The critics of The Ark Encounter fail because they essentially insist that the new religion of earth worship be the dominate bond that unites America with the rest of the world in “progressive” thought.  Their religion is actually one that the Nazi movement was based heavily on—a kind of Celtic reinvention from a time before the Roman Empire used Christianity to unit its empire with common thought.  But, the Celtics were not the Troubadours so there are factions of people who uniquely professed to the world that individuality was important and that our souls were special in the role of the universe—that God would have Noah be the keeper of the world’s animals and that he alone with his three sons and their wives would save all mankind on earth for another round on the Vico cycle.  To me it’s a story that says a lot more than history can put its finger on at the moment.  To others it is the path to eternal life to harbor their individual souls spiritually.  To others it’s a threat to that classic European problem—an eastern religion mixed with western thought to provide so much conflict and pain, that ancient religions long destroyed by the Roman Empire are still desired behind the mask of “earth worship.”

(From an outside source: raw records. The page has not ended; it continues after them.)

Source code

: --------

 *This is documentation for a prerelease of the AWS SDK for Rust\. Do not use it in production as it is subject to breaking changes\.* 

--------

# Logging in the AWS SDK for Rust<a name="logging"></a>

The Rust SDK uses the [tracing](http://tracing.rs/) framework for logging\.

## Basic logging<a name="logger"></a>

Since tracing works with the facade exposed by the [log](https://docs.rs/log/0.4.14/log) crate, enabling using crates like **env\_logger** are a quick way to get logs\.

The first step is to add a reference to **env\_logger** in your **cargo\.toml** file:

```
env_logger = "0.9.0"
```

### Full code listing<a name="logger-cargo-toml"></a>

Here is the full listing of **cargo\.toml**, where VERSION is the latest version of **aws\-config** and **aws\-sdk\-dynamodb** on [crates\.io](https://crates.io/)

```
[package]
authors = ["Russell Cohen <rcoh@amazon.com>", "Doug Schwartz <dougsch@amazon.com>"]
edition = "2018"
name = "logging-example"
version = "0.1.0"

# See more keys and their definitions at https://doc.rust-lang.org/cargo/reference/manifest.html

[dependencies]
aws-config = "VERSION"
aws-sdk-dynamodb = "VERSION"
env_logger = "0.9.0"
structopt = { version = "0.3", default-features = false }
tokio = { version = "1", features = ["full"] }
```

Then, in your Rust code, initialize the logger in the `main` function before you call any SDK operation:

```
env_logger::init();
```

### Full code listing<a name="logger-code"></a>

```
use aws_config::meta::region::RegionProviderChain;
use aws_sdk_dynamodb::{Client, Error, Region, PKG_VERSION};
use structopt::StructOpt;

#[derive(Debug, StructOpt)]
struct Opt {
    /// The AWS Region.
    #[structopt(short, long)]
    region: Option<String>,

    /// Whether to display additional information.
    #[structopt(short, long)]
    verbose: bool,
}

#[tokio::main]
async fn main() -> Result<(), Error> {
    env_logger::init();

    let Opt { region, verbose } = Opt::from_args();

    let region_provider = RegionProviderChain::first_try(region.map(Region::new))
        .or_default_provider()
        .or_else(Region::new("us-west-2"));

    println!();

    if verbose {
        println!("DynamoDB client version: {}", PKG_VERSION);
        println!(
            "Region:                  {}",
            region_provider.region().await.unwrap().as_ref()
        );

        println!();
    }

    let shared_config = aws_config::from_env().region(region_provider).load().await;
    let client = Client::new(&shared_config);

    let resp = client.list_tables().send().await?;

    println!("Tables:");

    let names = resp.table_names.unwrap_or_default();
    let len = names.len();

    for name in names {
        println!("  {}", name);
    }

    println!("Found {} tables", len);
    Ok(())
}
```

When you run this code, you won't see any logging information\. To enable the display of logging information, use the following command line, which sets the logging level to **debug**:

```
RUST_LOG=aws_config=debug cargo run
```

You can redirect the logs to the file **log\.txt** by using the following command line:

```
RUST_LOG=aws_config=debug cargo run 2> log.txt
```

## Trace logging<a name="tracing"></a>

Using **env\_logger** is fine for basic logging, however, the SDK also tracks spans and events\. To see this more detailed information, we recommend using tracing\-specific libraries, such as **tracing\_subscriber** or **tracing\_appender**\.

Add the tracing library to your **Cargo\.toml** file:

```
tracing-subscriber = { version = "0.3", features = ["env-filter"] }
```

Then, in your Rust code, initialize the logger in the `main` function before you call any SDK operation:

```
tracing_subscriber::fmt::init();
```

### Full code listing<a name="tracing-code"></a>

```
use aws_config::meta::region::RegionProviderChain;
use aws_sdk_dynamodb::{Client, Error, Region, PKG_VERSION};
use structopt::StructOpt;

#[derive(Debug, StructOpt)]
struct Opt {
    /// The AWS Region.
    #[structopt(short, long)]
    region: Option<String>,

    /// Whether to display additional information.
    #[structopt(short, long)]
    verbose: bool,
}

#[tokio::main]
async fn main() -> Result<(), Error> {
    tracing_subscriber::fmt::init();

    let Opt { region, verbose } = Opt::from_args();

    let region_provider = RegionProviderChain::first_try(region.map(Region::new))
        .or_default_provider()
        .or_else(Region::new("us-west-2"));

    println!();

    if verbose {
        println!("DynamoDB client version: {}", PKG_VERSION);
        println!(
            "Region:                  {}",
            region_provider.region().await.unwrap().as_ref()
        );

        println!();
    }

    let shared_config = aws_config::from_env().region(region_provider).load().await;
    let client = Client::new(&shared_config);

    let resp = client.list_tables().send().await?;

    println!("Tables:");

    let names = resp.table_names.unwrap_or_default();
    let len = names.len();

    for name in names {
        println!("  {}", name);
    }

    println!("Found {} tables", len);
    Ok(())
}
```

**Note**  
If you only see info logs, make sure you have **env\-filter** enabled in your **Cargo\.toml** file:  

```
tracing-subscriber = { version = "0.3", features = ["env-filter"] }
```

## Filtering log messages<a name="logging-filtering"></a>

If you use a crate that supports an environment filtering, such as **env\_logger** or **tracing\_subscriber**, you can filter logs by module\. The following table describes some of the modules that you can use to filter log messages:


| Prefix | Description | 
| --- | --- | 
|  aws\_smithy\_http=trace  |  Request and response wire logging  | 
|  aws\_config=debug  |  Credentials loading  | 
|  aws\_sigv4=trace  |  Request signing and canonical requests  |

What’s important is the discussions that pour forth and who would have ever known that little Williamstown, Kentucky would be such a center for philosophic discussion.  It’s not New York or Chicago or even London that is the center of modern debate such as Athens served in the past—but a little exit along I-75 where Ken Ham built a massive recreation of Noah’s Ark and invited debate on a campus designed to spark discussion.   That is the aspect to all this that is beautiful and those who don’t want the debate—but just want to lazily accept the conclusions of religions that came before us as fact of course don’t want those debates to occur—just as they don’t want Donald Trump to Make America Great Again.  They just want to live, die, and be forgotten so that the Earth can live its life as a celestial sphere only to eventually die itself as the sun runs out of fuel and the universe will never know that we ever had a human race that thought, built and contemplated new ways of thinking aside from the inherit violence of a universe expanding, contracting, and dying itself for reasons that defy reasoning.  At least at the Ark Encounter there is a defined purpose for living that is presented and that maybe the greatest threat of all.